# Memorial Post from a member -



## suzy93074 (Sep 3, 2008)

A close friend of mine had to have her beloved cat PTS on New Years Eve - she is a member here but does not come on very much - this is her memorial to her baby which she has posted on Blue Cross site ....... run free Speckle xxxxx

My beautiful little girl

In Memory of Speckle Taylor
Born in 2002. Passed away 2011.

Where do I start with you Speckle! You truly were the love of my life! Writing on here doesnt do you justice, but i have to share just a few of our memories together.

I had you from 2 weeks old - chose you from the little box you were in with your brothers and sisters - It was a choice between the two fluffiest ones you and you chubby sister sausage! As soon as you looked up at me, I knew you were my baby. At first we all thought you was a boy - I should of known you was too pretty to be a male cat!

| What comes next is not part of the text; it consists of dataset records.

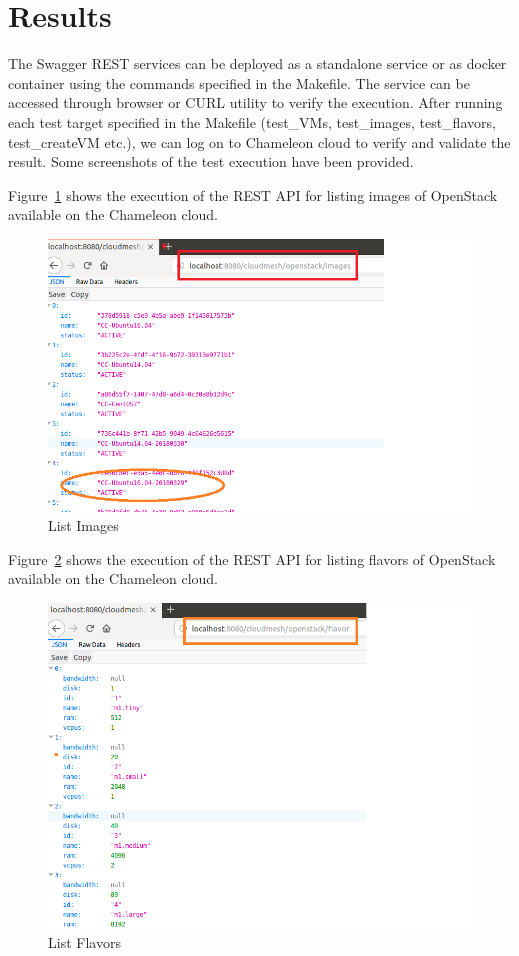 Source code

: \section{Results}
The Swagger REST services can be deployed as a standalone service or as docker
container using the commands specified in the Makefile. The service can be
accessed through browser or CURL utility to verify the execution. After running
each test target specified in the Makefile (test\_VMs, test\_images,
test\_flavors, test\_createVM etc.), we can log on to Chameleon cloud to verify
and validate the result. Some screenshots of the test execution have been
provided. 

Figure~\ref{fig:list-images} shows the execution of the REST API for listing
images of OpenStack available on the Chameleon cloud. 

\begin{figure}[!ht]
        \centering\includegraphics[width=\columnwidth]{images/images.png}
        \caption{List Images}\label{fig:list-images}
\end{figure}

Figure~\ref{fig:list-flavors} shows the execution of the REST API for listing
flavors of OpenStack available on the Chameleon cloud. 

\begin{figure}[!ht]
        \centering\includegraphics[width=\columnwidth]{images/flavors.png}
        \caption{List Flavors}\label{fig:list-flavors}
\end{figure}

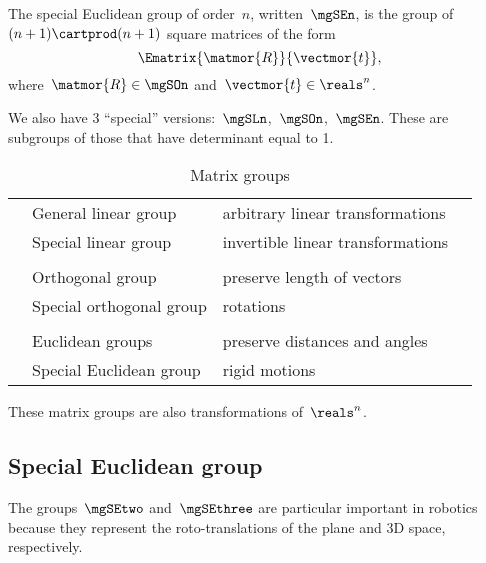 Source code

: \begin{definition}
	\label{def:special-euclidean-group}
	The special Euclidean group of order~$n$, written~$\mgSEn$, is the group of~$(n+1)\cartprod (n+1)$ square matrices of the form
	\begin{equation}
		\label{eq:SEn-def}
		\Ematrix{\matmor{R}}{\vectmor{t}},
	\end{equation}
	where~$\matmor{R}\in \mgSOn$ and~$\vectmor{t} \in \reals^n$.
\end{definition}


We also have 3 ``special'' versions:~$\mgSLn$,~$\mgSOn$,~$\mgSEn$.
These are subgroups of those that have determinant equal to 1.

\begin{table*}
	\caption{Matrix groups}
	\label{tab:matrix-groups}
	\begin{tabular}{cllc}
		\mgGLn & General linear group     & arbitrary linear transformations    \\
		\mgSLn & Special linear group     & invertible linear transformations   \\ \\
		\mgOn  & Orthogonal group         & preserve length of vectors          \\
		\mgSOn & Special orthogonal group & rotations                           \\ \\
		\mgEn  & Euclidean groups         & preserve distances and angles     & \\
		\mgSEn & Special Euclidean group  & rigid motions                       \\
	\end{tabular}
\end{table*}


These matrix groups are also transformations of~$\reals^n$.

\subsection{Special Euclidean group}

The groups~$\mgSEtwo$ and~$\mgSEthree$ are particular important in robotics because they represent the roto-translations of the plane and 3D space, respectively.

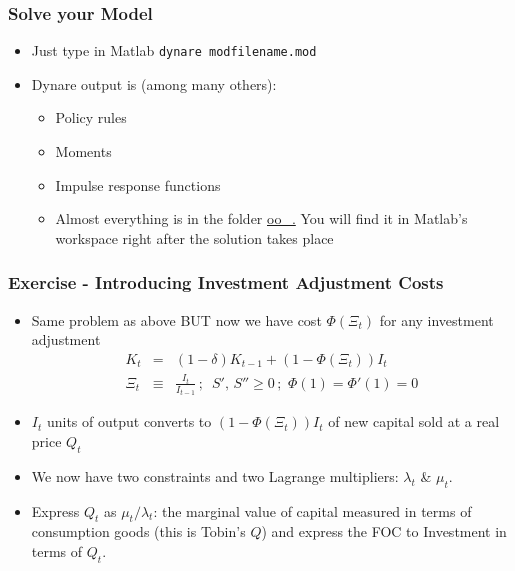 \documentclass[xcolor=dvipsnames,handout,aspectratio=169]{beamer}
\begin{document}
\begin{frame}[t]\frametitle{\textbf{Solve your Model}}
  \begin{itemize}
  \setlength\itemsep{1em}
  \item Just type in Matlab \texttt{dynare modfilename.mod} 
  \item Dynare output is (among many others):
  \begin{itemize}
      \setlength\itemsep{1em}
    \item Policy rules
    \item Moments 
    \item Impulse response functions
    \item Almost everything is in the folder  \url{oo\_.} You will find it in Matlab's workspace right after the solution takes place
  \end{itemize}
 \end{itemize}
\end{frame}

\begin{frame}[t]\frametitle{\textbf{Exercise - Introducing Investment Adjustment Costs}}
  \begin{itemize}
  \setlength\itemsep{1em}
  \item Same problem as above BUT now we have cost $\Phi(\Xi_t)$ for any investment adjustment 
\begin{eqnarray}  \nonumber 
K_{t}&=&(1-\delta) K_{t-1}+(1-\Phi(\Xi_t))I_t\,\\ \nonumber 
\Xi_t&\equiv&\frac{I_t}{I_{t-1}}\,; \,\,\, S',\, S'' \ge
0\,;\,\,\Phi(1)=\Phi'(1)=0 \label{Kaccum1}
 \end{eqnarray}
\item $I_t$ units of output converts to $(1-\Phi(\Xi_t))I_t$ of new capital sold at a real price $Q_t$ 
\item We now have two constraints and two Lagrange multipliers: $\lambda_t$ \& $\mu_t$. 
\item Express $Q_t$ as $\mu_t/\lambda_t$: the marginal value of capital measured in terms of consumption goods (this is Tobin's $Q$) and express the FOC to Investment in terms of $Q_t$.
 \end{itemize}
\end{frame}
\end{document}

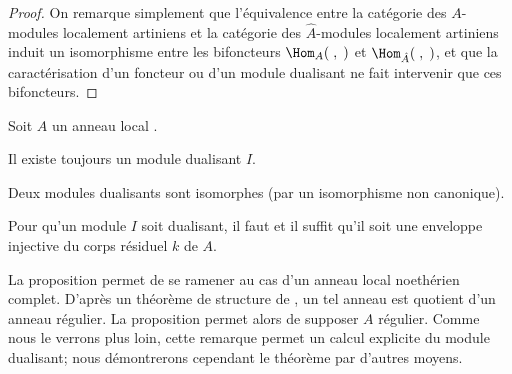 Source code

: \begin{proof}
On remarque simplement que l'\'equivalence entre la cat\'egorie des $A$-modules localement artiniens et la cat\'egorie des $\hat{A}$-modules localement artiniens induit un isomorphisme entre les bifoncteurs $\Hom_{A}(\;, \;)$ et $\Hom_{\hat{A}}(\;, \;)$, et que la caract\'erisation d'un foncteur ou d'un module dualisant ne fait intervenir que ces bifoncteurs.
\skipqed
\end{proof}

\begin{theoreme} \label{IV.4.7}
Soit $A$ un anneau local .
\begin{enumeratea}
\item
Il existe toujours un module dualisant $I$.

\item
Deux modules dualisants sont isomorphes (par un isomorphisme non canonique).

\item
Pour qu'un module $I$ soit dualisant, il faut et il suffit qu'il soit une enveloppe injective du corps r\'esiduel $k$ de $A$.
\end{enumeratea}
\end{theoreme}

\begin{remarque} \label{IV.4.8}
La proposition  permet de se ramener au cas d'un anneau local noeth\'erien complet. D'apr\`es un th\'eor\`eme de structure de , un tel anneau est quotient d'un anneau r\'egulier. La proposition  permet alors de supposer $A$ r\'egulier. Comme nous le verrons plus loin, cette remarque permet un calcul explicite du module dualisant; nous d\'emontrerons cependant le th\'eor\`eme  par d'autres moyens.
\end{remarque}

I remeber growing up with you and your obsession with my hair bobbles running off with them in your mouth and chasing them around the floor (which now your sister Sausage has now copied) You always used to sleep in my bed as a kitten - so close that you once caught my cold! And how you always used to sleep on the tiny gap on the pillow between my head and the wall! Speckle you were such a daft cat always made me smile with the situations you'd get yourself into e.g. getting your head stuck in a Jeep bike rack holder - how you managed that i'll never know! You gave me some brilliant memories that I shall cherish the rest of my life.

I always wanted my own pet cat that wasnt just a family cat and you were truly my special little girl just having you sat on the end of my bed helped me through some of the toughest times of my life. I've watched you changed from my daft little baby to a very poorly cat which broke me - I hope you know how much I loved you and tried to help you.... everything I did was purely for your best interests my baby. All I wanted was you to be free of pain and be happy. I hope your with your big brother Perkins now and hes taking care of you for me.

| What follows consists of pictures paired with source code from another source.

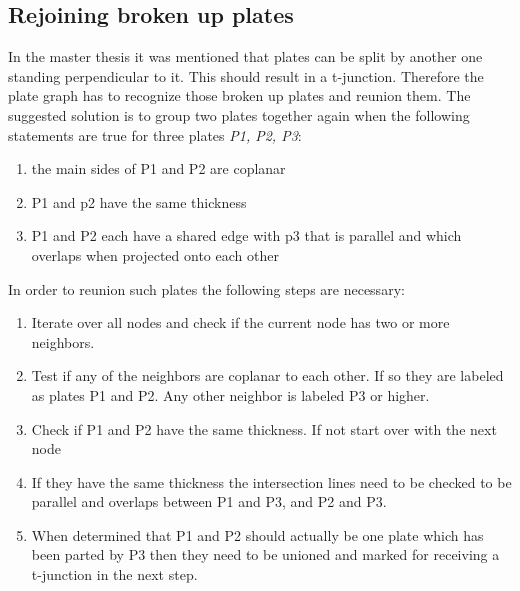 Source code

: \documentclass[../ClassicThesis.tex]{subfiles}
\begin{document}
\subsection{Rejoining broken up plates}
In the master thesis \cite{master-thesis} it was mentioned that plates can be split by another one standing perpendicular to it. This should result in a t-junction. Therefore the plate graph has to recognize those broken up plates and reunion them. The suggested solution is to group two plates together again when the following statements are true for three plates \emph{P1, P2, P3}:\\
    \begin{enumerate}
        \item the main sides of P1 and P2 are coplanar
        \item P1 and p2 have the same thickness
        \item P1 and P2 each have a shared edge with p3 that is parallel and which overlaps when projected onto each other
    \end{enumerate}
    In order to reunion such plates the following steps are necessary:
    \begin{enumerate}
        \item Iterate over all nodes and check if the current node has two or more neighbors. 
        \item Test if any of the neighbors are coplanar to each other. If so they are labeled as plates P1 and P2. Any other neighbor is labeled P3 or higher.
        \item Check if P1 and P2 have the same thickness. If not start over with the next node
        \item If they have the same thickness the intersection lines need to be checked to be parallel and overlaps between P1 and P3, and P2 and P3.
        \item When determined that P1 and P2 should actually be one plate which has been parted by P3 then they need to be unioned and marked for receiving a t-junction in the next step.
    \end{enumerate}






\end{document}
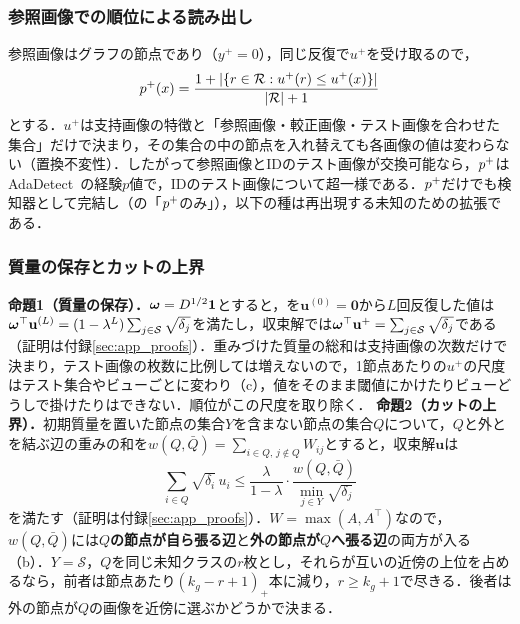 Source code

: \subsubsection{参照画像での順位による読み出し}
参照画像はグラフの節点であり（$y^{+}=0$），同じ反復で$u^{+}$を受け取るので，
\begin{equation}
\pP(x)=\frac{1+|\{r\in\mathcal{R}:u^{+}(r)\le u^{+}(x)\}|}{|\mathcal{R}|+1}
\label{eq:plp}
\end{equation}
とする．$u^{+}$は支持画像の特徴と「参照画像・較正画像・テスト画像を合わせた集合」だけで決まり，その集合の中の節点を入れ替えても各画像の値は変わらない（置換不変性）．したがって参照画像とIDのテスト画像が交換可能なら，$\pP$はAdaDetect~\cite{marandon2024adadetect}の経験$p$値で，IDのテスト画像について超一様である．$\pP$だけでも検知器として完結し（の「$\pP$のみ」），以下の種は再出現する未知のための拡張である．

\subsubsection{質量の保存とカットの上界}
\label{sec:mass}
\textbf{命題1（質量の保存）．}$\bom=D^{1/2}\mathbf{1}$とすると，を$\mathbf{u}^{(0)}=\mathbf{0}$から$L$回反復した値は$\bom^{\top}\mathbf{u}^{(L)}=(1-\lambda^{L})\sum_{j\in\mathcal{S}}\sqrt{\delta_j}$を満たし，収束解では$\bom^{\top}\mathbf{u}^{+}=\sum_{j\in\mathcal{S}}\sqrt{\delta_j}$である（証明は付録\ref{sec:app_proofs}）．重みづけた質量の総和は支持画像の次数だけで決まり，テスト画像の枚数に比例しては増えないので，1節点あたりの$u^{+}$の尺度はテスト集合やビューごとに変わり（c），値をそのまま閾値にかけたりビューどうしで掛けたりはできない．順位がこの尺度を取り除く．
\label{sec:cut}
\textbf{命題2（カットの上界）．}初期質量を置いた節点の集合$Y$を含まない節点の集合$Q$について，$Q$と外とを結ぶ辺の重みの和を$w(Q,\bar{Q})=\sum_{i\in Q,\,j\notin Q}W_{ij}$とすると，収束解$\mathbf{u}$は
\begin{equation}
\sum_{i\in Q}\sqrt{\delta_i}\,u_i\le\frac{\lambda}{1-\lambda}\cdot\frac{w(Q,\bar{Q})}{\min_{j\in Y}\sqrt{\delta_j}}
\label{eq:cond}
\end{equation}
を満たす（証明は付録\ref{sec:app_proofs}）．$W=\max(A,A^{\top})$なので，$w(Q,\bar{Q})$には\textbf{$Q$の節点が自ら張る辺}と\textbf{外の節点が$Q$へ張る辺}の両方が入る（b）．$Y=\mathcal{S}$，$Q$を同じ未知クラスの$r$枚とし，それらが互いの近傍の上位を占めるなら，前者は節点あたり$(k_g-r+1)_+$本に減り，$r\ge k_g+1$で尽きる．後者は外の節点が$Q$の画像を近傍に選ぶかどうかで決まる．

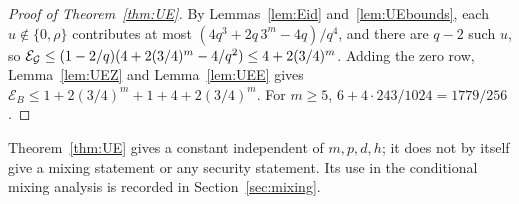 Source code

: \begin{proof}[Proof of Theorem~\ref{thm:UE}]
By Lemmas~\ref{lem:Eid} and~\ref{lem:UEbounds}, each $u\notin\{0,\rho\}$ contributes at most
$(4q^3+2q\,3^m-4q)/q^4$, and there are $q-2$ such $u$, so
$\mathcal E_{\cG}\le(1-2/q)(4+2(3/4)^m-4/q^2)\le4+2(3/4)^m$. Adding the zero row, Lemma~\ref{lem:UEZ}
and Lemma~\ref{lem:UEE} gives $\mathcal E_B\le 1+2(3/4)^m+1+4+2(3/4)^m$. For $m\ge5$,
$6+4\cdot243/1024=1779/256$.
\end{proof}

\begin{remark}
Theorem~\ref{thm:UE} gives a constant independent of $m,p,d,h$; it does not by itself give a mixing
statement or any security statement. Its use in the conditional mixing analysis is recorded in
Section~\ref{sec:mixing}.
\end{remark}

I still hear your meows, I try to think its you telling me your happy now and in a better place. I miss you so much my precious girl - even Sausage has been looking for you. I promise I will now make it my mission to take care of her for you and make sure she is always as happy as you once were.

I know you was in pain my darling but I really hope I eased it slightly for you by stroking across your eyes and rubbing your head and giving you plenty of cuddles. I'm so sorry I had to let you go but I hope you went in peace knowing I was there till the last second holding you paw and stroking your beautiful fur. I'll miss so much holding those tiny paws and your little black and pink pads to match your perfect pink nose and coming home from work with you fast asleep on my bed waiting for me to pick you up so you could have that almightly stretch you used to do and the famous 'backwards stretch' you'd do over my legs towards the floor!

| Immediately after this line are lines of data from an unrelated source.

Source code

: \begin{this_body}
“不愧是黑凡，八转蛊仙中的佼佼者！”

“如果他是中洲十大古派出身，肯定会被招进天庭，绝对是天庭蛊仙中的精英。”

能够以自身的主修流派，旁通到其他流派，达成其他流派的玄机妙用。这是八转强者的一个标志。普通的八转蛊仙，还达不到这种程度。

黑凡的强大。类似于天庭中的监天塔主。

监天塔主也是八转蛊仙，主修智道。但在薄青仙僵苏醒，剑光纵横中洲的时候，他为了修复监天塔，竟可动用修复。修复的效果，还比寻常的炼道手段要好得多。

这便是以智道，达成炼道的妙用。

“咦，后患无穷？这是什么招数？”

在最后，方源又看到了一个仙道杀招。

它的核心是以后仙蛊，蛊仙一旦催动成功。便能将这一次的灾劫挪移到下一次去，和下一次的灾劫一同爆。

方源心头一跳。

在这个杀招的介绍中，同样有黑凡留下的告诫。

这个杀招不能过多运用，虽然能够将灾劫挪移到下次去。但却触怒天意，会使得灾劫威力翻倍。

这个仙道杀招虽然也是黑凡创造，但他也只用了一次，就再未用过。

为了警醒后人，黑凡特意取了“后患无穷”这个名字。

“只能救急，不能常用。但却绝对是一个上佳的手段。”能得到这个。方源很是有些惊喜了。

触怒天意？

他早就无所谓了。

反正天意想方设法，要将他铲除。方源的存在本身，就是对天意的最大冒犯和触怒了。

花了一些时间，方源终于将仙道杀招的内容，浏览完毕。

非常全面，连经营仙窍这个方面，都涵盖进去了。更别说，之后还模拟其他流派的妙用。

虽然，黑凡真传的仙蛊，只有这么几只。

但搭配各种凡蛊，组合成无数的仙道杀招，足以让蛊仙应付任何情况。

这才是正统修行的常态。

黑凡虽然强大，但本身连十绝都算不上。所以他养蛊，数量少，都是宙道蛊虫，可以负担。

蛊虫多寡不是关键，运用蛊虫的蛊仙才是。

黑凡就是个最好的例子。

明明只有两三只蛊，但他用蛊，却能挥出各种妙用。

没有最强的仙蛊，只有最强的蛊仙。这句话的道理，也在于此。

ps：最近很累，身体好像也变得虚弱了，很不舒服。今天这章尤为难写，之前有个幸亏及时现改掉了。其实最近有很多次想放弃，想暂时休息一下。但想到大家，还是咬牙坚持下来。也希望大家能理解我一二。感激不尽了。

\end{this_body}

I hope you know how much you mean to me my little girl, I have enjoyed every single 9 years of your life you shared with me. and your new collar I got you for Christmas will now always be proud of place around the bar on my bed, in the part you used to sleep next to.

There will never be another cat like you and even when I have my own place one day and another cat they will be completely different to you because you will never ever be replaced in my heart.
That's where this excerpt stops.